- Nadine Nadine
- Coordinates: 32°37′23″N 103°06′28″W﻿ / ﻿32.62306°N 103.10778°W
- Country: United States
- State: New Mexico
- County: Lea

Area
- • Total: 11.40 sq mi (29.52 km^{2})
- • Land: 11.39 sq mi (29.51 km^{2})
- • Water: 0.0039 sq mi (0.01 km^{2})
- Elevation: 3,583 ft (1,092 m)

Population (2020)
- • Total: 477
- • Density: 41.9/sq mi (16.17/km^{2})
- Time zone: UTC-7 (Mountain (MST))
- • Summer (DST): UTC-6 (MDT)
- Area code: 575
- GNIS feature ID: 2584159

= Nadine, New Mexico =

Nadine is an unincorporated community and census-designated place in Lea County, New Mexico, United States.

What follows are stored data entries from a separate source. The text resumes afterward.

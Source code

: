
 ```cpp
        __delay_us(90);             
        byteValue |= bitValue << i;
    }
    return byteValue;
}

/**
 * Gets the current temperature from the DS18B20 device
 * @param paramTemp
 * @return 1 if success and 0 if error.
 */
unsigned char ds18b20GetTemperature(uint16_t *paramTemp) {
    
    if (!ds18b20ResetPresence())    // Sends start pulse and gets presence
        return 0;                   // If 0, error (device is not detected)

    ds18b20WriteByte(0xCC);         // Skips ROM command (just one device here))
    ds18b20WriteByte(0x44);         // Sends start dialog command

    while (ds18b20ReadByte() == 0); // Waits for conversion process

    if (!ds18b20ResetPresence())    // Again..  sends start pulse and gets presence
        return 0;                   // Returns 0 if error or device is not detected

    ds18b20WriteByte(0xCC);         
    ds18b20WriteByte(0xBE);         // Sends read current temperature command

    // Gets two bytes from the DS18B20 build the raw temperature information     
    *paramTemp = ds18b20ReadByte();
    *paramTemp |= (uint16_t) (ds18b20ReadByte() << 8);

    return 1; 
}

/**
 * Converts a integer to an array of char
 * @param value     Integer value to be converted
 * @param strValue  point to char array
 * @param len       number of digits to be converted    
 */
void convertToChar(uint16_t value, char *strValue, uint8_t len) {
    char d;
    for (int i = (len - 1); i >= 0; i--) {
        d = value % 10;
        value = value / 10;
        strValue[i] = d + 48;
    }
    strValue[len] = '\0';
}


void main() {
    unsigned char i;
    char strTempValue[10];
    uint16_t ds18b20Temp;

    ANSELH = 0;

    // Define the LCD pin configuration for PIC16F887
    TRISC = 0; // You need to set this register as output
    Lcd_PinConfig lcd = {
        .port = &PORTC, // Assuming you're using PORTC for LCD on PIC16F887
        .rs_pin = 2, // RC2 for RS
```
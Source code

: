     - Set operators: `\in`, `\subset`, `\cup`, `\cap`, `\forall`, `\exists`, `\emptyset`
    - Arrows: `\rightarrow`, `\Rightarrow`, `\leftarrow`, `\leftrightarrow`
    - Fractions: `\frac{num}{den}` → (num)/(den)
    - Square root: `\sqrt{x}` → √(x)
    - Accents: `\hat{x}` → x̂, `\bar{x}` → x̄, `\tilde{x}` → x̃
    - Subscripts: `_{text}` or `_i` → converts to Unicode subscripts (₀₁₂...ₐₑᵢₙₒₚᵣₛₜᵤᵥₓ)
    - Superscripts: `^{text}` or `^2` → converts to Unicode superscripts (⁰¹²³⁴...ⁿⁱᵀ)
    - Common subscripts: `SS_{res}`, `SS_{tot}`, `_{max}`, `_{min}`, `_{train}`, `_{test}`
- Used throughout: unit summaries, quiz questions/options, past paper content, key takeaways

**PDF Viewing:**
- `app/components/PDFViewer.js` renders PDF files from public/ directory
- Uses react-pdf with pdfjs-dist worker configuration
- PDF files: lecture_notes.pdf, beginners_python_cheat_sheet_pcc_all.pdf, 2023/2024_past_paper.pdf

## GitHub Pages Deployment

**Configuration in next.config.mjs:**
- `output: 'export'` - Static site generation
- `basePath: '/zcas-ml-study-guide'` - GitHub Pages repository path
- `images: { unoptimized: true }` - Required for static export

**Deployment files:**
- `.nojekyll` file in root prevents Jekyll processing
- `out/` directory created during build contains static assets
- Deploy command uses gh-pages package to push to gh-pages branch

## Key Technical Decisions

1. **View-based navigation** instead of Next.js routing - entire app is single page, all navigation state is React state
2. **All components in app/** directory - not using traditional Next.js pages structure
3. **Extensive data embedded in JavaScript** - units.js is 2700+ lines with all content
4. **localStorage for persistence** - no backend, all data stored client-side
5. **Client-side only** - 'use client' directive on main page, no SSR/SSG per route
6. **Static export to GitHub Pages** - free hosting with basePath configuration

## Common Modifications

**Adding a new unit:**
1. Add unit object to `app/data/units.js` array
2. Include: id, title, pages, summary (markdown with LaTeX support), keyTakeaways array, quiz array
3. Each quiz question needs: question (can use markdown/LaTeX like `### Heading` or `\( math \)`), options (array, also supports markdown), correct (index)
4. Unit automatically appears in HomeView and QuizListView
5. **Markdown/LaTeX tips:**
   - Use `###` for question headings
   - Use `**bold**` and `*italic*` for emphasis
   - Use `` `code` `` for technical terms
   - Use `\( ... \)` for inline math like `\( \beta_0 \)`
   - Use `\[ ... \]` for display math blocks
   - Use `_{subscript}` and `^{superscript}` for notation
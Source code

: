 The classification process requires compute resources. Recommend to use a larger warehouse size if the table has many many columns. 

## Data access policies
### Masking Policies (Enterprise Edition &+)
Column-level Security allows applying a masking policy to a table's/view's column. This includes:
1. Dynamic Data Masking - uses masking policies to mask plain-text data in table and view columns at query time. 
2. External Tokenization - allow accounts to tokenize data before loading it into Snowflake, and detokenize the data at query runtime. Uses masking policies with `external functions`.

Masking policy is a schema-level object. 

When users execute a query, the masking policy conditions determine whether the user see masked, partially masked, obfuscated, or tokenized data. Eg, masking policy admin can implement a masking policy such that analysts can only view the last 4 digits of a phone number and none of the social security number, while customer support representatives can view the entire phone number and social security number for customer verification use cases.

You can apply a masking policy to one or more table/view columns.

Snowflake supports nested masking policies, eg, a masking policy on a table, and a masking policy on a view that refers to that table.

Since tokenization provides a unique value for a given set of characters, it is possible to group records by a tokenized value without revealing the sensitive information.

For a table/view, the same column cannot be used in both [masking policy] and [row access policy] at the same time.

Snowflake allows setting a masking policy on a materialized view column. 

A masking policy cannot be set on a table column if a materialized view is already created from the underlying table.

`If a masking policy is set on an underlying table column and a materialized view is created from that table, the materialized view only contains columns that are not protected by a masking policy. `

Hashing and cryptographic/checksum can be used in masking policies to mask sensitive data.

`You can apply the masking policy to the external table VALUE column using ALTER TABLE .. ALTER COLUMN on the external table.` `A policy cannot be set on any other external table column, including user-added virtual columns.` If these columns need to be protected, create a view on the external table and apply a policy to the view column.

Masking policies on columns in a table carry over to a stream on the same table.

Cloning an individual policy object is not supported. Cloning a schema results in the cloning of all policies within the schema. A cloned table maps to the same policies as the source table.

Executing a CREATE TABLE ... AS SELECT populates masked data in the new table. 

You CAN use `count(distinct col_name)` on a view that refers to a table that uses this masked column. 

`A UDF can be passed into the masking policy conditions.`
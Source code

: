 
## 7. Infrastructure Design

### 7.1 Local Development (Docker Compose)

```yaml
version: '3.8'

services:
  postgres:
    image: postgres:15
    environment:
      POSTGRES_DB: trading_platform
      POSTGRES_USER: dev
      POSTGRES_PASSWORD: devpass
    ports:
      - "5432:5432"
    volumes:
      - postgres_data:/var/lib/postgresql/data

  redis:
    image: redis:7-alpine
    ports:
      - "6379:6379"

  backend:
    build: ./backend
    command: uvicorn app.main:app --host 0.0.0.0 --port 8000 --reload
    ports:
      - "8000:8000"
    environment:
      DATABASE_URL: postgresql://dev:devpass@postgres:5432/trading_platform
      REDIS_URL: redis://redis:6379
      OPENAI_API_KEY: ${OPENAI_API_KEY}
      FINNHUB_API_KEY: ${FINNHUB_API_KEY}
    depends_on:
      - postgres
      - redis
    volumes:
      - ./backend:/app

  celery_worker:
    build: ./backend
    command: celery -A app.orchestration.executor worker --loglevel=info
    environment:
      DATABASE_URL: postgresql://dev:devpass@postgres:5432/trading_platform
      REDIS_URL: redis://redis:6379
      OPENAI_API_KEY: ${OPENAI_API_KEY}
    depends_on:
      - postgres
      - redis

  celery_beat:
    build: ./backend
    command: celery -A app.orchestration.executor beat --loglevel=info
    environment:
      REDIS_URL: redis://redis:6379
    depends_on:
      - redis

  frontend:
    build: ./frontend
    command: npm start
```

As of the 2020 census, Nadine had a population of 477. New Mexico State Road 18 passes through the community.
==Geography==
According to the U.S. Census Bureau, the community has an area of 29.4 sqkm, of which 0.01 sqkm, or 0.05%, are water.

==Demographics==

Historical population
| Census | Pop. | Note | %± |
| 2010 | 376 |  | — |
| 2020 | 477 |  | 26.9% |
U.S. Decennial Census

==Education==
It is in Hobbs Public Schools. Hobbs High School is the zoned comprehensive high school.